Building of historic or cultural value

A heritage asset is something which has value because of its contribution to a nation's society, knowledge, or culture. It is usually a physical object, but in some contexts, it may be intangible social and spiritual inheritance.

The concept is found in several contexts:
- In financial accounting;
- In geographical planning in the UK;
- By museums and artistic and cultural organisations for their collections.

==Accounting definition==
A tangible asset with historical, artistic, scientific, technological, geophysical or environmental qualities that is held and maintained principally for its contribution to knowledge and culture.

Heritage assets are accounted for as a distinct category because their value is unlikely to be fully reflected in a financial value or price. Many are unique, meaning their value may increase, rather than depreciate, even if their physical condition deteriorates. Also, heritage assets may incur high costs to maintain them and their life might be measured in hundreds of years.

Heritage assets are often described as 'inalienable', because the holder cannot sell or dispose of them without external consent. These restrictions may be formed in law, for example, trust law relating to a charity's governing documents. Some argue that inalienability means that assets held in trust are not actually assets of the organisation that holds them. However, the UK Financial Reporting Council states that inalienable assets meet the definition of an asset because they may be used to generate income (e.g. attracting visitors to a museum) and have service potential.

The UK government publishes a list of heritage assets that are tax exempt.

==Planning definition==
The term 'heritage asset' is used in the UK to describe a range of geographical components of the historic environment which have been positively identified as having a degree of significance meriting consideration in planning decisions.

These include listed buildings; old buildings that are not listed but still have local historical importance; scheduled monuments; war memorials; historic wreck sites; parks; historic gardens; conservation areas, archaeological sites and so on. They also include places and properties that are not formally protected through the designation system, and certain historic landscapes. The term 'heritage asset' is often used as a convenient collective term for all these items.

Not all heritage assets are legally protected through the designation system. UK heritage protection practice also allows for buildings or other assets to be granted a status as a "non-designated heritage asset":
Non-designated heritage assets are buildings, monuments, sites, places, areas or landscapes identified by plan-making bodies as having a degree of heritage significance meriting consideration in planning decisions but which do not meet the criteria for designated heritage assets.

Only those that have special interest or national importance are protected through a range of separate pieces of legislation as either scheduled monuments; listed buildings; registered parks and gardens; registered battlefields; historic wrecks or conservation areas. However, many locally important heritage assets, which do not meet the criteria for national designation, are noted in local council lists, on local heritage lists and on 'Historic Environment Records'. These are referred to in local and regional planning policies.. 'Historic environment records' (HERs) were previously called 'Sites and Monuments Records'.
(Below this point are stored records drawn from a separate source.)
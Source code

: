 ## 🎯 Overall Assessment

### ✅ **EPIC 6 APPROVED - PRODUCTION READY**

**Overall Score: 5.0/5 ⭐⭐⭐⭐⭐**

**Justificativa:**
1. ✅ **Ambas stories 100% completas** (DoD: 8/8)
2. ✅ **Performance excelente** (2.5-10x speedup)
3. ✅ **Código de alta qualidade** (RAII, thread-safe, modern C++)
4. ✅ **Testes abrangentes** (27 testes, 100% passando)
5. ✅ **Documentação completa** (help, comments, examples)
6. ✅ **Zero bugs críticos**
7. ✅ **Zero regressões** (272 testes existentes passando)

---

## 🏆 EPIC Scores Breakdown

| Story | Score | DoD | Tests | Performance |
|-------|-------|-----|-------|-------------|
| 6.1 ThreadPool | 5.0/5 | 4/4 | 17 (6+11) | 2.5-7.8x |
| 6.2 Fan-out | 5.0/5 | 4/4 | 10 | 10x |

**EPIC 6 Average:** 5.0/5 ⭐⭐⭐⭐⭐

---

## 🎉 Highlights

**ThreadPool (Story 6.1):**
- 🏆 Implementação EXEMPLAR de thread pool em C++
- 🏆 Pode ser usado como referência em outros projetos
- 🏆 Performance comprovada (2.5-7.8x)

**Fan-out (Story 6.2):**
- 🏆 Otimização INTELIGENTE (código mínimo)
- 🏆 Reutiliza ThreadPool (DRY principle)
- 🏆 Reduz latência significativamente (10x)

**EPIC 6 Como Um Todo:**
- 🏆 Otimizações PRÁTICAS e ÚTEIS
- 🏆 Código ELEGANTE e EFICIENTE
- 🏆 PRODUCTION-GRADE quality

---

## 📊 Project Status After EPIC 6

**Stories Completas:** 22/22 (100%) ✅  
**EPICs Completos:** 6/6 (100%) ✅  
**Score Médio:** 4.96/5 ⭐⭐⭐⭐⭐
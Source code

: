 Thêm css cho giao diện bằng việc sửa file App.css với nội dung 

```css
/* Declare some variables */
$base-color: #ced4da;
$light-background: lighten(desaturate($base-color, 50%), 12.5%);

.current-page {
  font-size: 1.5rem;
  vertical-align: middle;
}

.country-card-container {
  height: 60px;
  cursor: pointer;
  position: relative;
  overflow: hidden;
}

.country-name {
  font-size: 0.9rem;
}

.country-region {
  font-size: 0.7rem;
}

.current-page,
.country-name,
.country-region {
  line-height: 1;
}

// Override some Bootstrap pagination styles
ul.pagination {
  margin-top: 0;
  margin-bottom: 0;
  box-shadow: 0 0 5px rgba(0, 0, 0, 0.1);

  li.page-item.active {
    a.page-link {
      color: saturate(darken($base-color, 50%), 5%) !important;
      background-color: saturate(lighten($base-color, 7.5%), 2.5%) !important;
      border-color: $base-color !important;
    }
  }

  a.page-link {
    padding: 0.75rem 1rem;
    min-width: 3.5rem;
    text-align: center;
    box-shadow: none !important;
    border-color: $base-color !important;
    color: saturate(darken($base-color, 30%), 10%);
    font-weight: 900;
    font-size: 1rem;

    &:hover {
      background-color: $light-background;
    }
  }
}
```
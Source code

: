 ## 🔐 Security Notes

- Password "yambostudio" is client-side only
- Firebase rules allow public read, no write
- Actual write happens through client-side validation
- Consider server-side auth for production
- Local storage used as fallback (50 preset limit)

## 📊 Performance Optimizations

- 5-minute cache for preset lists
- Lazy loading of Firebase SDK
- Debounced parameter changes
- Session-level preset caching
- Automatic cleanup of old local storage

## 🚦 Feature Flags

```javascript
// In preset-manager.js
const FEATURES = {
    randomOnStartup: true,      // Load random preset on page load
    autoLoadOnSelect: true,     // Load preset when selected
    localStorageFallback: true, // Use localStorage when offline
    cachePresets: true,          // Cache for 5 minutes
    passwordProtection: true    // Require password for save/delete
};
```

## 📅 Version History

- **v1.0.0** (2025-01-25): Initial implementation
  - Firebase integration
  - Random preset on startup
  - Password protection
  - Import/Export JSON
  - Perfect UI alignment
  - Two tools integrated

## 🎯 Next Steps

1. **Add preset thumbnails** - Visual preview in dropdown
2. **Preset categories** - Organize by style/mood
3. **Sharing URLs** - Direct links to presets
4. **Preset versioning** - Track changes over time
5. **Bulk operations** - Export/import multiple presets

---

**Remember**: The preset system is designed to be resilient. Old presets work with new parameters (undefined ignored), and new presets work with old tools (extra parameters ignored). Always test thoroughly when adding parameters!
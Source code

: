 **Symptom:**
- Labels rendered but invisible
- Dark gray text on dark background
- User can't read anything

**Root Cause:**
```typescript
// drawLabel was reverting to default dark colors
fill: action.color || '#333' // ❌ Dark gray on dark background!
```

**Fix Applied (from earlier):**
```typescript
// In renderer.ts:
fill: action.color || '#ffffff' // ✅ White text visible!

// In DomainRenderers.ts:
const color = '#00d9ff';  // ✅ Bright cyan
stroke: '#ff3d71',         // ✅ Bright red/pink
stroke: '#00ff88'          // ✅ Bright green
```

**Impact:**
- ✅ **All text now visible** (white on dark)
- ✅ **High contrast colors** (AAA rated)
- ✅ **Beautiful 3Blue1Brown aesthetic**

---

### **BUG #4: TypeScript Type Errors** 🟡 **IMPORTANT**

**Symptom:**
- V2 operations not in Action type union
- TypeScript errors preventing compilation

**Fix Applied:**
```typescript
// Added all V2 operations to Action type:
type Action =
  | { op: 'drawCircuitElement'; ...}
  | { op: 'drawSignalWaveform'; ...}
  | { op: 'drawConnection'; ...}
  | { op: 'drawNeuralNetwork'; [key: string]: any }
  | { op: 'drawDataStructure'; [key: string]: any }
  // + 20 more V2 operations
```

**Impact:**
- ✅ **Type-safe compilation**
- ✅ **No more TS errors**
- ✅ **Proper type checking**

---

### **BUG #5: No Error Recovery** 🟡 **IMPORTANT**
Two-thirds of all heritage assets are said to be privately owned, which reflects the fact that they are often small houses and local sites, rather than just big public buildings.

The Penfold Review of non-planning consents agreed that the recommendations outlined in the Draft Heritage Protection Bill 2009 should be adopted. This would result in a simpler (and hopefully faster and less expensive) planning system.

==Cultural definition==
The term heritage asset is less commonly used within a cultural context. The UK Highways Agency has developed a series of Cultural Heritage Assets Management Plans (CHAMP) which are designed to protect and enhance the historic environment surrounding the Strategic Road Network. Manchester University uses the term 'cultural asset' for its museums and art gallery collections.

The term is more frequently used in Canada and Australia where it refers to works of art, rituals, ceremonies and aural heritage (i.e. stories and folklore).